I was speaking at an event of which he was the sponsor. He wasn’t in Las Vegas the night before either, he drove in that morning from Reno, Nevada, where he lives. (But he was from Islington. I had that totally right.)
Of all of the coincidences I’ve ever had in my life (and I’ve had a ton) , this one is the one that gets me the most.
I’ve even thought through a few things to show just how improbable it was:
There are 7.4 billion people on the planet, however only around 3B have internet access.
We are able to narrow those numbers down even further because we knew for sure that he was from London (10M people) and male (around half of that). Exact numbers from Islington borough aren’t available.
I am an American (and its easy to point out in my speech patterns), but I do not have a regional accent (although the lack of a regional accent can eliminate me from places like Boston, Savannah, etc, we’ll just assume that I’m “generic American). There’s 317M Americans in the world.

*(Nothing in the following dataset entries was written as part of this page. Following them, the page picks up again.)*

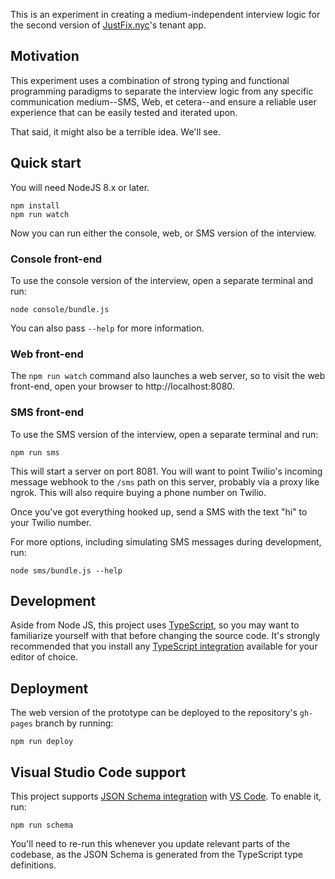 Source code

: This is an experiment in creating a medium-independent interview
logic for the second version of [JustFix.nyc][]'s tenant app.

## Motivation

This experiment uses a combination of strong typing and
functional programming paradigms to separate the interview
logic from any specific communication medium--SMS, Web,
et cetera--and ensure a reliable user experience that can be easily
tested and iterated upon.

That said, it might also be a terrible idea. We'll see.

## Quick start

You will need NodeJS 8.x or later.

```
npm install
npm run watch
```

Now you can run either the console, web, or SMS version of
the interview.

### Console front-end

To use the console version of the interview, open
a separate terminal and run:

```
node console/bundle.js
```

You can also pass `--help` for more information.

### Web front-end

The `npm run watch` command also launches a web server, so
to visit the web front-end, open your browser to
http://localhost:8080.

### SMS front-end

To use the SMS version of the interview, open
a separate terminal and run:

```
npm run sms
```

This will start a server on port 8081.  You will
want to point Twilio's incoming message webhook
to the `/sms` path on this server, probably via
a proxy like ngrok. This will also require buying
a phone number on Twilio.

Once you've got everything hooked up, send
a SMS with the text "hi" to your Twilio number.

For more options, including simulating SMS messages
during development, run:

```
node sms/bundle.js --help
```

## Development

Aside from Node JS, this project uses [TypeScript][], so
you may want to familiarize yourself with that before
changing the source code. It's strongly recommended that
you install any [TypeScript integration][] available for
your editor of choice.

## Deployment

The web version of the prototype can be deployed to the repository's
`gh-pages` branch by running:

```
npm run deploy
```

## Visual Studio Code support

This project supports [JSON Schema integration][] with [VS Code][].
To enable it, run:

```
npm run schema
```

You'll need to re-run this whenever you update relevant parts of the
codebase, as the JSON Schema is generated from the TypeScript type
definitions.

[JustFix.nyc]: https://www.justfix.nyc/
[TypeScript]: https://www.typescriptlang.org/
[Typescript integration]: https://github.com/Microsoft/TypeScript/wiki/TypeScript-Editor-Support
[JSON Schema integration]: https://code.visualstudio.com/docs/languages/json#_json-schemas-settings
[VS Code]: https://code.visualstudio.com/
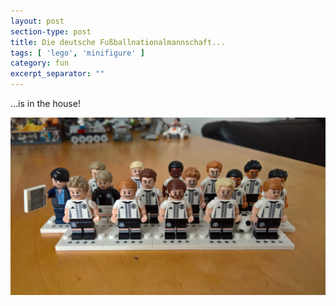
 ```yaml
---
layout: post
section-type: post
title: Die deutsche Fußballnationalmannschaft...
tags: [ 'lego', 'minifigure' ]
category: fun
excerpt_separator: ""
---
```


...is in the house!

![LEGO 71014](/img/blog/die-mannschaft-lego.jpg) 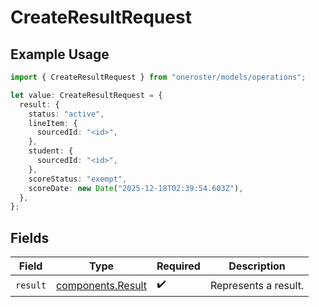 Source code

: # CreateResultRequest

## Example Usage

```typescript
import { CreateResultRequest } from "oneroster/models/operations";

let value: CreateResultRequest = {
  result: {
    status: "active",
    lineItem: {
      sourcedId: "<id>",
    },
    student: {
      sourcedId: "<id>",
    },
    scoreStatus: "exempt",
    scoreDate: new Date("2025-12-18T02:39:54.603Z"),
  },
};
```

## Fields

| Field                                                  | Type                                                   | Required                                               | Description                                            |
| ------------------------------------------------------ | ------------------------------------------------------ | ------------------------------------------------------ | ------------------------------------------------------ |
| `result`                                               | [components.Result](../../models/components/result.md) | :heavy_check_mark:                                     | Represents a result.                                   | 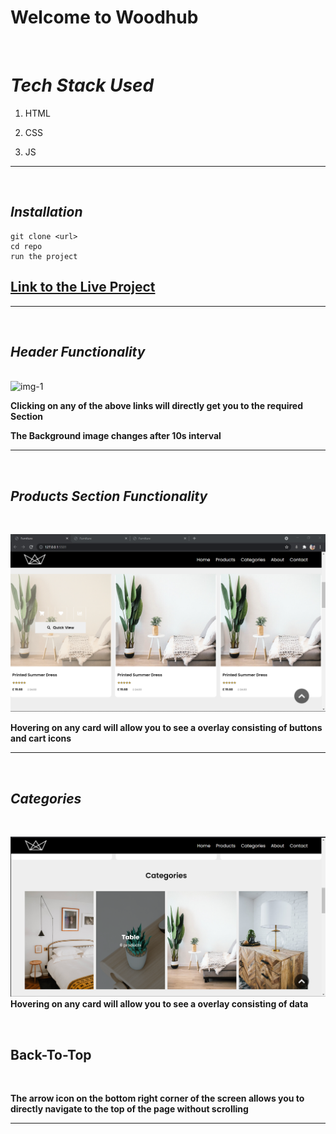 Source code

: # Welcome to Woodhub

</br>

# _Tech Stack Used_

1.  HTML
2.  CSS

3.  JS

---

</br>

## _Installation_

```
git clone <url>
cd repo
run the project
```

## [Link to the Live Project](https://jonav01.github.io/WebOCode-Furniture/)

---

</br>

## _Header Functionality_

</br>

<img src="assets\screenshots\ss1PNG" alt="img-1">

**Clicking on any of the above links will directly get you to the required Section**

**The Background image changes after 10s interval**

---

</br>

## _Products Section Functionality_

</br>

![img-2](assets\screenshots\ss2.png)

**Hovering on any card will allow you to see a overlay consisting of buttons and cart icons**

---

</br>

## _Categories_

</br>

![img-3](assets\screenshots\ss3.png)
**Hovering on any card will allow you to see a overlay consisting of data**

</br>

## Back-To-Top

</br>

**The arrow icon on the bottom right corner of the screen allows you to directly navigate to the top of the page without scrolling**

---
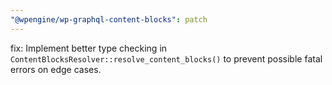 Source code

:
 ```yaml
---
"@wpengine/wp-graphql-content-blocks": patch
---
```


fix: Implement better type checking in `ContentBlocksResolver::resolve_content_blocks()` to prevent possible fatal errors on edge cases.
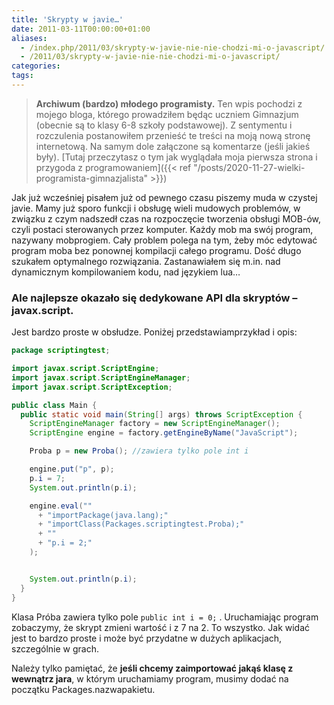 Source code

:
 ```yaml
---
title: 'Skrypty w javie…'
date: 2011-03-11T00:00:00+01:00
aliases:
  - /index.php/2011/03/skrypty-w-javie-nie-nie-chodzi-mi-o-javascript/
  - /2011/03/skrypty-w-javie-nie-nie-chodzi-mi-o-javascript/
categories:
tags:
---
```


> **Archiwum (bardzo) młodego programisty.** Ten wpis pochodzi z mojego bloga, którego prowadziłem będąc uczniem Gimnazjum (obecnie są to klasy 6-8 szkoły podstawowej). Z sentymentu i rozczulenia postanowiłem przenieść te treści na moją nową stronę internetową. Na samym dole załączone są komentarze (jeśli jakieś były). [Tutaj przeczytasz o tym jak wyglądała moja pierwsza strona i przygoda z programowaniem]({{< ref "/posts/2020-11-27-wielki-programista-gimnazjalista" >}})
> 

Jak już wcześniej pisałem już od pewnego czasu piszemy muda w czystej javie. Mamy już sporo funkcji i obsługę wieli mudowych problemów, w związku z czym nadszedł czas na rozpoczęcie tworzenia obsługi MOB-ów, czyli postaci sterowanych przez komputer. Każdy mob ma swój program, nazywany mobprogiem. Cały problem polega na tym, żeby móc edytować program moba bez ponownej kompilacji całego programu. Dość długo szukałem optymalnego rozwiązania. Zastanawiałem się m.in. nad dynamicznym kompilowaniem kodu, nad językiem lua…

### Ale najlepsze okazało się dedykowane API dla skryptów – javax.script.

Jest bardzo proste w obsłudze. Poniżej przedstawiamprzykład i opis:

```java
package scriptingtest;

import javax.script.ScriptEngine;
import javax.script.ScriptEngineManager;
import javax.script.ScriptException;

public class Main {
  public static void main(String[] args) throws ScriptException {
    ScriptEngineManager factory = new ScriptEngineManager();
    ScriptEngine engine = factory.getEngineByName("JavaScript");

    Proba p = new Proba(); //zawiera tylko pole int i

    engine.put("p", p);
    p.i = 7;
    System.out.println(p.i);

    engine.eval(""
      + "importPackage(java.lang);"
      + "importClass(Packages.scriptingtest.Proba);"
      + ""
      + "p.i = 2;"
    );


    System.out.println(p.i);
  }
}
```
Klasa Próba zawiera tylko pole `public int i = 0;` . Uruchamiając program zobaczymy, że skrypt zmieni wartość i z 7 na 2. To wszystko. Jak widać jest to bardzo proste i może być przydatne w dużych aplikacjach, szczególnie w grach.

Należy tylko pamiętać, że **jeśli chcemy zaimportować jakąś klasę z wewnątrz jara**, w którym uruchamiamy program, musimy dodać na początku Packages.nazwapakietu. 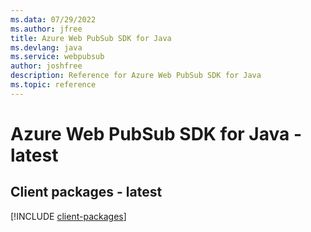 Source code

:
 ```yaml
---
ms.data: 07/29/2022
ms.author: jfree
title: Azure Web PubSub SDK for Java
ms.devlang: java
ms.service: webpubsub
author: joshfree
description: Reference for Azure Web PubSub SDK for Java
ms.topic: reference
---
```

# Azure Web PubSub SDK for Java - latest

## Client packages - latest
[!INCLUDE [client-packages](web-pubsub-client-index.md)] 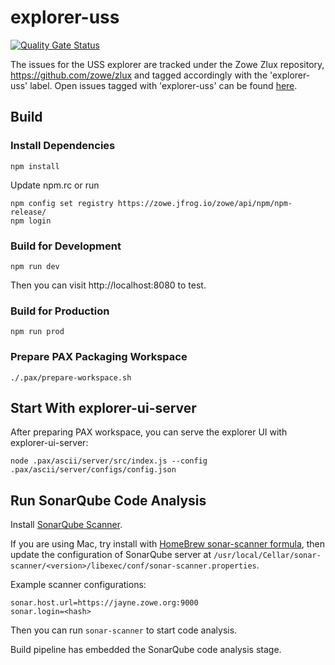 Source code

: # explorer-uss

[![Quality Gate Status](https://sonarcloud.io/api/project_badges/measure?project=zowe_explorer-uss&metric=alert_status)](https://sonarcloud.io/dashboard?id=zowe_explorer-uss)

The issues for the USS explorer are tracked under the Zowe Zlux repository, https://github.com/zowe/zlux and tagged accordingly with the 'explorer-uss' label. Open issues tagged with 'explorer-uss' can be found [here](https://github.com/zowe/zlux/issues?q=is%3Aissue+is%3Aopen+label%3Aexplorer-uss).

## Build 

### Install Dependencies

```
npm install
```

Update npm.rc or run 

```
npm config set registry https://zowe.jfrog.io/zowe/api/npm/npm-release/
npm login
```

### Build for Development

```
npm run dev 
```

Then you can visit http://localhost:8080 to test.

### Build for Production

```
npm run prod
```

### Prepare PAX Packaging Workspace

```
./.pax/prepare-workspace.sh
```

## Start With explorer-ui-server

After preparing PAX workspace, you can serve the explorer UI with explorer-ui-server:

```
node .pax/ascii/server/src/index.js --config .pax/ascii/server/configs/config.json
```

## Run SonarQube Code Analysis

Install [SonarQube Scanner](https://docs.sonarqube.org/display/SCAN/Analyzing+with+SonarQube+Scanner).

If you are using Mac, try install with [HomeBrew sonar-scanner formula](https://formulae.brew.sh/formula/sonar-scanner), then update the configuration of SonarQube server at `/usr/local/Cellar/sonar-scanner/<version>/libexec/conf/sonar-scanner.properties`.

Example scanner configurations:

```
sonar.host.url=https://jayne.zowe.org:9000
sonar.login=<hash>
```

Then you can run `sonar-scanner` to start code analysis.

Build pipeline has embedded the SonarQube code analysis stage.
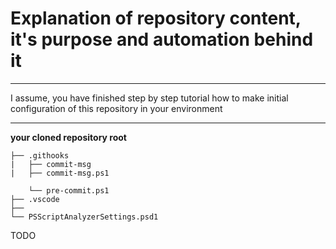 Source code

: # Explanation of repository content, it's purpose and automation behind it 

---

I assume, you have finished step by step tutorial how to make initial configuration of this repository in your environment

---

**your cloned repository root**
```
├── .githooks
|   ├── commit-msg
|   ├── commit-msg.ps1

    └── pre-commit.ps1
├── .vscode
├──
└── PSScriptAnalyzerSettings.psd1
```

TODO
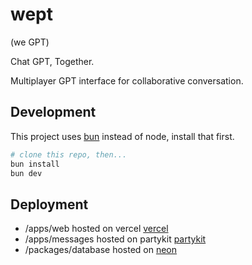 # wept

(we GPT)

Chat GPT, Together.

Multiplayer GPT interface for collaborative conversation.

## Development

This project uses [bun](https://bun.sh) instead of node, install that first.

```bash
# clone this repo, then...
bun install
bun dev
```

## Deployment

- /apps/web hosted on vercel [vercel](https://vercel.com)
- /apps/messages hosted on partykit [partykit](https://docs.partykit.io)
- /packages/database hosted on [neon](https://console.neon.tech/)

Roughly 50% of those are female as well.
And that’s the key – both the Americans and Londoners can be dispersed throughout the planet. So now we’re at:
1 out of 5M and 1 out of 160M. We’re getting closer!
Based purely on that, and my math could be way off, that’s a 0.00000000000013% that these two people would come in contact with each other, at some point, ever.
Blab requires you to have a Twitter account for usage, and there are 316M registered twitter accounts, so we’ve at least narrowed our dataset to within the right margin.
Again, though, those users are distributed around the world.
The event I was speaking at had absolutely nothing to do with the idea he pitched to me, though, so that widened it slightly, but he still was someone who would be more technically inclined (and was using something like Blab in the first place).
While my starting point was explicitly stated, at no point did I mention where I was traveling to or give any indication that I was going to be speaking. Nor did he. There was also time for him to have flown from London, if he had wanted to.
So, its not impossible. It’s extremely improbable.
And that’s what makes it such a cool coincidence.